SimpleDB Batch write

About 3 weeks ago, we started using SimpleDB to store user activity feeds.  On average, we generate between 10 to 15 feeds per seconds.  To make the feed generation process asynchronous, we send messages to SQS from our datacenter.  There are three EC2 instances would then process SQS.  

When the system was designed and deployed, SimpleDB just started offering "batch write" operation.  However, the PHP client did not support it at the time.  We had to send one message at a time.  The write performance of Simple DB is pretty bad.  We were only able to get 1 or 2 writes per seconds.  In order to catch up with the feed generation speed, we have 5 concurrent processes running on each EC2 instance and triggered by crontab once every minute.  Each process only writes up to 100 records in between 1 to 2 minutes.  So the average write time is about 1 second.

Last Friday, I noticed that our SQS queue is backed up from our monitoring tool.  When I checked on our EC2 instances, I noticed that the load on each instance were way too high.  Somehow the write did not perform as fast as we planed,  so all the processes queued up.

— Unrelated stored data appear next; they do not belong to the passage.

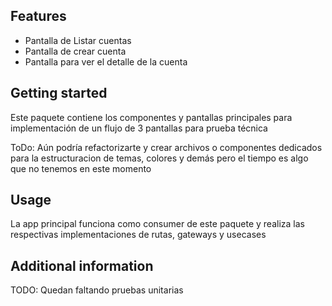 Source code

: ## Features

- Pantalla de Listar cuentas
- Pantalla de crear cuenta
- Pantalla para ver el detalle de la cuenta

## Getting started
Este paquete contiene los componentes y pantallas principales para implementación de un flujo de 3 pantallas para prueba técnica

ToDo: Aún podría refactorizarte y crear archivos o componentes dedicados para la estructuracion de temas, colores y demás pero el tiempo es algo que no tenemos en este momento

## Usage

La app principal funciona como consumer de este paquete y realiza las respectivas implementaciones de rutas, gateways y usecases

## Additional information

TODO: Quedan faltando pruebas unitarias
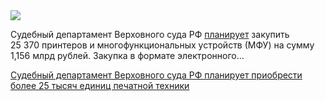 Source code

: <!--2025-05-13 12:51:35-->
<div class="yb">
  <div class="rss habr"><img src="https://habrastorage.org/getpro/habr/upload_files/c10/950/529/c109505290cab47edccf33911b09ffeb.jpeg" /><p>Судебный департамент Верховного суда РФ <a href="https://www.vedomosti.ru/technology/articles/2025/05/12/1109356-rossiiskie-sudi-priobretut-pechatnuyu-tehniku" rel="noopener noreferrer nofollow">планирует</a> закупить 25&nbsp;370&nbsp;принтеров и многофункциональных устройств (МФУ) на&nbsp;сумму 1,156&nbsp;млрд рублей. Закупка в&nbsp;формате электронного... <p class="titl"><a href="https://habr.com/ru/news/909024/?utm_source=habrahabr&utm_medium=rss&utm_campaign=909024">Судебный департамент Верховного суда РФ планирует приобрести более 25 тысяч единиц печатной техники</a></p></div>
</div>
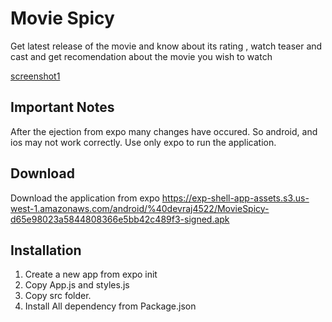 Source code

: # Movie Spicy 
Get latest release of the movie and know about its rating , watch teaser and cast and get recomendation about the movie you wish to watch

[screenshot1](<./assets/1.jpg>)

## Important Notes 
After the ejection from expo many changes have occured. So android, and ios may not work correctly.
Use only expo to run the application.

## Download 
Download the application from expo 
https://exp-shell-app-assets.s3.us-west-1.amazonaws.com/android/%40devraj4522/MovieSpicy-d65e98023a5844808366e5bb42c489f3-signed.apk

## Installation

1. Create a new app from expo init 
2. Copy App.js and  styles.js
3. Copy src folder.
4. Install All dependency from Package.json
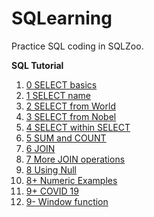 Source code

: # SQLearning
Practice SQL coding in SQLZoo.

**SQL Tutorial**
1. [0 SELECT basics](https://github.com/sokqi918/SQLearning/blob/main/SQL%20coding/0%20SELECT%20basics.sql)
2. [1 SELECT name](https://github.com/sokqi918/SQLearning/blob/main/SQL%20coding/1%20SELECT%20name.sql)
3. [2 SELECT from World](https://github.com/sokqi918/SQLearning/blob/main/SQL%20coding/2%20SELECT%20from%20World.sql)
4. [3 SELECT from Nobel](https://github.com/sokqi918/SQLearning/blob/main/SQL%20coding/3%20SELECT%20from%20Nobel.sql)
5. [4 SELECT within SELECT](https://github.com/sokqi918/SQLearning/blob/main/SQL%20coding/4%20SELECT%20within%20SELECT.sql)
6. [5 SUM and COUNT](https://github.com/sokqi918/SQLearning/blob/main/SQL%20coding/5%20SUM%20and%20COUNT.sql)
7. [6 JOIN](https://github.com/sokqi918/SQLearning/blob/main/SQL%20coding/6%20JOIN.sql)
8. [7 More JOIN operations](https://github.com/sokqi918/SQLearning/blob/main/SQL%20coding/7%20More%20JOIN%20operations.sql)
9. [8 Using Null](https://github.com/sokqi918/SQLearning/blob/main/SQL%20coding/8%20Using%20Null.sql)
10. [8+ Numeric Examples](https://github.com/sokqi918/SQLZoo-Learning/blob/main/SQL%20coding/8%2B%20Numeric%20Examples.sql)
11. [9+ COVID 19](https://github.com/sokqi918/SQLZoo-Learning/blob/main/SQL%20coding/9%2B%20COVID%2019.sql)
12. [9- Window function](https://github.com/sokqi918/SQLZoo-Learning/blob/main/SQL%20coding/9-%20Window%20function.sql)
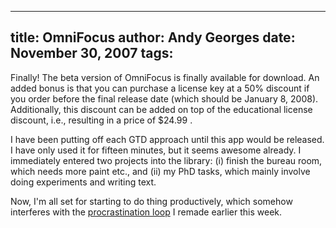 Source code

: -----
title:  OmniFocus
author: Andy Georges
date: November 30, 2007
tags: 
-----







Finally! The beta version of OmniFocus is finally available for
download. An added bonus is that you can purchase a license key at a 50%
discount if you order before the final release date (which should be
January 8, 2008). Additionally, this discount can be added on top of the
educational license discount, i.e., resulting in a price of $24.99 .


I have been putting off each GTD approach until this app would be
released. I have only used it for fifteen minutes, but it seems awesome
already. I immediately entered two projects into the library: (i) finish
the bureau room, which needs more paint etc., and (ii) my PhD tasks,
which mainly involve doing experiments and writing text.


Now, I'm all set for starting to do thing productively, which somehow
interferes with the [procrastination
loop](http://flickr.com/photos/itkovian/2065118775/) I remade earlier
this week.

Today, I switched to "batch write" operation.  The performance is really good.  Each individual operation only takes about 1 second, but each operation can write up to 25 records.  Now, a PHP process can generate up to 1000 records in 30 seconds.  The average write time is 0.03 second.


Wow Panda said...

From all your blogs, I some how got the impression that you guys are using bad hardware...

CodeSith said...

Well, it's Amazon's hardware that we are using.... Maybe we are just very unlucky and always receive the few bad hardware that Amazon has to ofter. Life in "The Could".